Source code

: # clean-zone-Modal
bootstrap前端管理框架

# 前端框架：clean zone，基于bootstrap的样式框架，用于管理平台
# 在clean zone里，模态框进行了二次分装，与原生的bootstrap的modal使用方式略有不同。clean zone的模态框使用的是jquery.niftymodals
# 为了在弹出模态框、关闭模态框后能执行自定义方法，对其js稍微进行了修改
...
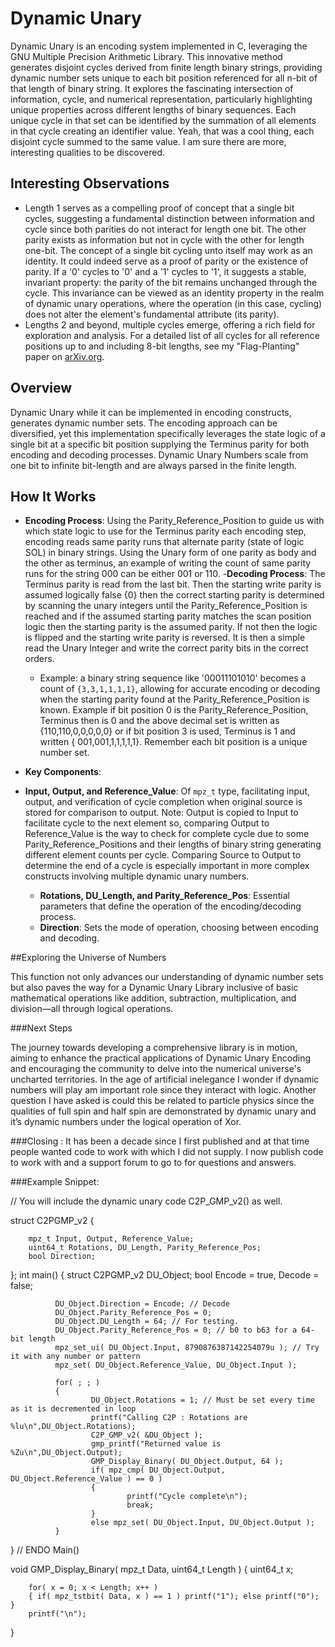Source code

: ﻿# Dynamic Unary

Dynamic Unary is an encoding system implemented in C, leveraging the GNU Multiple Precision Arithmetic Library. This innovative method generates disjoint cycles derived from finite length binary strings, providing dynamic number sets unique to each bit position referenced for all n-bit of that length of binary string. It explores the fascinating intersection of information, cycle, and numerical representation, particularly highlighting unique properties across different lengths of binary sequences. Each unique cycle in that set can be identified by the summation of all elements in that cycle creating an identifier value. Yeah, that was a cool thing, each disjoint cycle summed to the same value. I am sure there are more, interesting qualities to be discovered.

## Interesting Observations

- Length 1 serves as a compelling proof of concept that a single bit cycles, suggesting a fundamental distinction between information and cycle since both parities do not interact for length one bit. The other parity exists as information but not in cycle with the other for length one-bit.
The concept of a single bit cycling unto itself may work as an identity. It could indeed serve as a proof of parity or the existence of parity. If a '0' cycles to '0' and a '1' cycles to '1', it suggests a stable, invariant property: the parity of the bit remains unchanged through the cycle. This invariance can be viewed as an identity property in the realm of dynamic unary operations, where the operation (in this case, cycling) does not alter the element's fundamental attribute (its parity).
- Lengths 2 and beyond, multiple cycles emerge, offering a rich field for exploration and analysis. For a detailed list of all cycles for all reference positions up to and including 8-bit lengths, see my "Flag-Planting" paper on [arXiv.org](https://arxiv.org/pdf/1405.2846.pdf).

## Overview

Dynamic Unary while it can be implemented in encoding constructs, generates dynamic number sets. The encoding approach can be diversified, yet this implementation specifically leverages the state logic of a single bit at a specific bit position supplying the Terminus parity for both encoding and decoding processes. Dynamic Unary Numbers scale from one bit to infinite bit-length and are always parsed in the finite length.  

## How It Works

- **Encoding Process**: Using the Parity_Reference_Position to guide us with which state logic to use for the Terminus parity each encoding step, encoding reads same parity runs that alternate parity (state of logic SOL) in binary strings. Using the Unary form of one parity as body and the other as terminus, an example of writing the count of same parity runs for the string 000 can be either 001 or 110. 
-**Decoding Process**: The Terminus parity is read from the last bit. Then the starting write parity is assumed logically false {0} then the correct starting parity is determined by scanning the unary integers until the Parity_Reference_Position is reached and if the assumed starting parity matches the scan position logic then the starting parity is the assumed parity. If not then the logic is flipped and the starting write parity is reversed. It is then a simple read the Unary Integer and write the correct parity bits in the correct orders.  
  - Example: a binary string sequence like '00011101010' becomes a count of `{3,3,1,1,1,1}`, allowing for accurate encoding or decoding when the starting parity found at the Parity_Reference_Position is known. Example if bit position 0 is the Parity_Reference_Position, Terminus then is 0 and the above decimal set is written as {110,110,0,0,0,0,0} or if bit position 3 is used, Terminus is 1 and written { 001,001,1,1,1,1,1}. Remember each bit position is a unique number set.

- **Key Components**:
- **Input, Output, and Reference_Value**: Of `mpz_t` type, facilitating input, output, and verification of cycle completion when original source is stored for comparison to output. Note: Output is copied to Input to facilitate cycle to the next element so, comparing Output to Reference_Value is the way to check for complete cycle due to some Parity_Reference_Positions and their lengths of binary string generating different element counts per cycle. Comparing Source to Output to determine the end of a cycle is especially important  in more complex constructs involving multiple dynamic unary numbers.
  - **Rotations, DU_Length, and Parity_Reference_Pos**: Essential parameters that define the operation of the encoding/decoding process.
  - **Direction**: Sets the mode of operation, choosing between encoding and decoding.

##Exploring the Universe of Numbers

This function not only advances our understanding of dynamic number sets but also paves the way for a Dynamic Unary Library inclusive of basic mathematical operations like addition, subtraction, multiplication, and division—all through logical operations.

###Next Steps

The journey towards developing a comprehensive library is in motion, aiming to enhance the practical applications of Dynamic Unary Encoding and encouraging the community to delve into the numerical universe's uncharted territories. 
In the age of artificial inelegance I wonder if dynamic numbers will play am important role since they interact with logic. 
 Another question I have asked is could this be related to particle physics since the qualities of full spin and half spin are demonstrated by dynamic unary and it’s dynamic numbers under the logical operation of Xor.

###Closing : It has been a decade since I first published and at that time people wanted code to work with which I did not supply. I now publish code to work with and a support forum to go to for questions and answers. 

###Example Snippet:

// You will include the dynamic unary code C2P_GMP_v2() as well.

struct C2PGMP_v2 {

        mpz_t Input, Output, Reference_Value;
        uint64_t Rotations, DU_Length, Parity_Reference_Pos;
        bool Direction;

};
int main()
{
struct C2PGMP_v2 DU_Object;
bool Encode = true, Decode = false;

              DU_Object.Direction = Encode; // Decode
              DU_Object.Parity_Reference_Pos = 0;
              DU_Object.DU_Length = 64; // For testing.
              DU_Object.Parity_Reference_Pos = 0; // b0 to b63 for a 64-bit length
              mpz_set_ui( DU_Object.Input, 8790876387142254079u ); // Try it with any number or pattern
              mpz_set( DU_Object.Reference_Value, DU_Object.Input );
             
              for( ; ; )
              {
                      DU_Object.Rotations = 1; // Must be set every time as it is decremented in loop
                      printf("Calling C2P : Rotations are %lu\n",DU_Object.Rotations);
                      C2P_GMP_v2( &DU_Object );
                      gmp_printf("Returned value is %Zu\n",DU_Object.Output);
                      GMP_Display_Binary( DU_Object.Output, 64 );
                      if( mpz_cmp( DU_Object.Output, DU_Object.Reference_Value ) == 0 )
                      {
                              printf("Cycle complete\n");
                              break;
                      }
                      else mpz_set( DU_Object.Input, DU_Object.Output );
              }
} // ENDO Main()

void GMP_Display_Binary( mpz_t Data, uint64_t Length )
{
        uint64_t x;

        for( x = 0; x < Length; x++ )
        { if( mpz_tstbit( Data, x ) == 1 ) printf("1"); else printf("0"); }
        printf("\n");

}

What is expected: Search the entries above for the string "both". Copy each line in which it appears.

Solution:
- Length 1 serves as a compelling proof of concept that a single bit cycles, suggesting a fundamental distinction between information and cycle since both parities do not interact for length one bit. The other parity exists as information but not in cycle with the other for length one-bit.
Dynamic Unary while it can be implemented in encoding constructs, generates dynamic number sets. The encoding approach can be diversified, yet this implementation specifically leverages the state logic of a single bit at a specific bit position supplying the Terminus parity for both encoding and decoding processes. Dynamic Unary Numbers scale from one bit to infinite bit-length and are always parsed in the finite length.  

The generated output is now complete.